_EXERCISE BRIEF:_ Going through the material below, please gather all lines with the word "stratum" in them.

_DATA:_

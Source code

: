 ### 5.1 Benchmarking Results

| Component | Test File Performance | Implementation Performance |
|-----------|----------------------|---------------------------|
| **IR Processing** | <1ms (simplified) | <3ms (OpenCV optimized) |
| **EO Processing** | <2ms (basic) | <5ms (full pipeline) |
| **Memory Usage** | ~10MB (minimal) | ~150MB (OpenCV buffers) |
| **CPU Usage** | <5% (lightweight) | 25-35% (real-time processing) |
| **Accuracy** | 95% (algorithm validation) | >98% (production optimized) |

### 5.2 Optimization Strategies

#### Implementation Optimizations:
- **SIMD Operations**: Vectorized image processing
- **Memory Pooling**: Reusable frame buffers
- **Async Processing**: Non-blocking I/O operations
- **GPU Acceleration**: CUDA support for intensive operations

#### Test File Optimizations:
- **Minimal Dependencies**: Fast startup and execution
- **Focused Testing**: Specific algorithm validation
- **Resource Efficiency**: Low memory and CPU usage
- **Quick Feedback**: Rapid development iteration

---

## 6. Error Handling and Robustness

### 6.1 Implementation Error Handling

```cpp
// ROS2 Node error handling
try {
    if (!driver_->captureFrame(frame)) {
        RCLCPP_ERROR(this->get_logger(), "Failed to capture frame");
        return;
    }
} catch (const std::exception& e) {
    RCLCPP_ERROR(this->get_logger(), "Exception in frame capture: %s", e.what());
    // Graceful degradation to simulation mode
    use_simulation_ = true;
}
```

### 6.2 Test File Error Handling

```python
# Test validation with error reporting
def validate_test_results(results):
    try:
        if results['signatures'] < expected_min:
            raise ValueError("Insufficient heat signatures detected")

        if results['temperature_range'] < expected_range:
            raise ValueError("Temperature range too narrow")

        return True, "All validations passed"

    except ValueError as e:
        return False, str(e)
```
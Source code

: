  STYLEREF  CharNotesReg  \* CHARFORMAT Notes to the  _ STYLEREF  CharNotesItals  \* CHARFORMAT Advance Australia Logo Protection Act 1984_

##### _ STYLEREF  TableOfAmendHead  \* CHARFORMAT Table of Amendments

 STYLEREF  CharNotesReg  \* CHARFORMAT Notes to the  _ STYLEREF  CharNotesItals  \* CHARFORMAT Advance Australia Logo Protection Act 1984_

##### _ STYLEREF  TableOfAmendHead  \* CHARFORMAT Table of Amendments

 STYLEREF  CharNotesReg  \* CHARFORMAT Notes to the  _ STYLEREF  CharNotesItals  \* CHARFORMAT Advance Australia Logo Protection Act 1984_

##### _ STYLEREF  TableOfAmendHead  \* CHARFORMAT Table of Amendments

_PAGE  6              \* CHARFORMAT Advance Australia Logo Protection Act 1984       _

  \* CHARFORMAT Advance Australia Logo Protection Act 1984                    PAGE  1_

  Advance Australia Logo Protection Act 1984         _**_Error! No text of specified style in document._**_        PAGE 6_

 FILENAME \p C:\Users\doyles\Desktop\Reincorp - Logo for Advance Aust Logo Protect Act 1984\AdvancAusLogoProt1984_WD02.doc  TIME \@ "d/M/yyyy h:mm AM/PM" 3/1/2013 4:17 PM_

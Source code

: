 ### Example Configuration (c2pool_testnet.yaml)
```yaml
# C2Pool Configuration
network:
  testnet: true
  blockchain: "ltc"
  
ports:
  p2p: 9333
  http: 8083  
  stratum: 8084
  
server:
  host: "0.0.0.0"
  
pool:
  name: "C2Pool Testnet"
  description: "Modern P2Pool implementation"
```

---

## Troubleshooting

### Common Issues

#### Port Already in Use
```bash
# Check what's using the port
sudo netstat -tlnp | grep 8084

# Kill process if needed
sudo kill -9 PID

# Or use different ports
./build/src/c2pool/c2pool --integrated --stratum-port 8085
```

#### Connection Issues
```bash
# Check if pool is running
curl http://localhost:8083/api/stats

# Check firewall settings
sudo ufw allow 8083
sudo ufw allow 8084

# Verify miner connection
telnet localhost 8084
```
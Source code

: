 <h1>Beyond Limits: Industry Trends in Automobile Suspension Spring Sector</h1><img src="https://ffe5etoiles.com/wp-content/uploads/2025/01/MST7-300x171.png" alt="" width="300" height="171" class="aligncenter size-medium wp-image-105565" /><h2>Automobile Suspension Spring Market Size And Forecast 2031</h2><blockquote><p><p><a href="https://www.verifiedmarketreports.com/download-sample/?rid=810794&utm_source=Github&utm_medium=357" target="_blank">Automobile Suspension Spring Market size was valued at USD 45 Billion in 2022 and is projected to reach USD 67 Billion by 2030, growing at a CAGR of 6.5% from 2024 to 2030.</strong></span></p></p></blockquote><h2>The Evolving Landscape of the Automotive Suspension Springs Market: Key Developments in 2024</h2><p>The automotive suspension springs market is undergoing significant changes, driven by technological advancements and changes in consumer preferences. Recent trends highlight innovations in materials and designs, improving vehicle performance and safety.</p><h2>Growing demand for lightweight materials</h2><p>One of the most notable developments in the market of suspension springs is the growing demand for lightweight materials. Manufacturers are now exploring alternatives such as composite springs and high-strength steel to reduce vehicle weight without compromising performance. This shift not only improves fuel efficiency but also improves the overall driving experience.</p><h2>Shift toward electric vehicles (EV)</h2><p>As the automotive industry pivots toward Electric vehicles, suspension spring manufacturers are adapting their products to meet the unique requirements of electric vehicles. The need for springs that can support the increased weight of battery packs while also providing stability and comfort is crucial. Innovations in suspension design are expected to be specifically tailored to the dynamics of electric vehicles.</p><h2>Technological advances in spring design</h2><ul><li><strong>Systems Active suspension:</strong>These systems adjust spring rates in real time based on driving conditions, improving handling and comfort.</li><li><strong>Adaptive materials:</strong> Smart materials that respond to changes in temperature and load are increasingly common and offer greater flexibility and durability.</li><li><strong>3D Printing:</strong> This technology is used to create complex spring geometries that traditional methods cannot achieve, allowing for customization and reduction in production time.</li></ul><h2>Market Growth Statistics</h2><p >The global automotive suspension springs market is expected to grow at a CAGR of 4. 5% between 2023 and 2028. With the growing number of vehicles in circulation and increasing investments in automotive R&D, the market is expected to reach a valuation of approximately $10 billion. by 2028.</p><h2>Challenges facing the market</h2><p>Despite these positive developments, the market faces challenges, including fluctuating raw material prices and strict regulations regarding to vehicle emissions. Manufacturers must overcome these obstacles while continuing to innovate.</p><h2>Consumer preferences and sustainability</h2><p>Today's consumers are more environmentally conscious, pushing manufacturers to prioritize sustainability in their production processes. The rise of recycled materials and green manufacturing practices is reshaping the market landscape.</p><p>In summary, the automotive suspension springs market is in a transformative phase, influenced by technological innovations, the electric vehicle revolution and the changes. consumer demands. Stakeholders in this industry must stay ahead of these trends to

_SOLUTION FOR THIS PROBLEM:_
  stratum: 8084
./build/src/c2pool/c2pool --integrated --stratum-port 8085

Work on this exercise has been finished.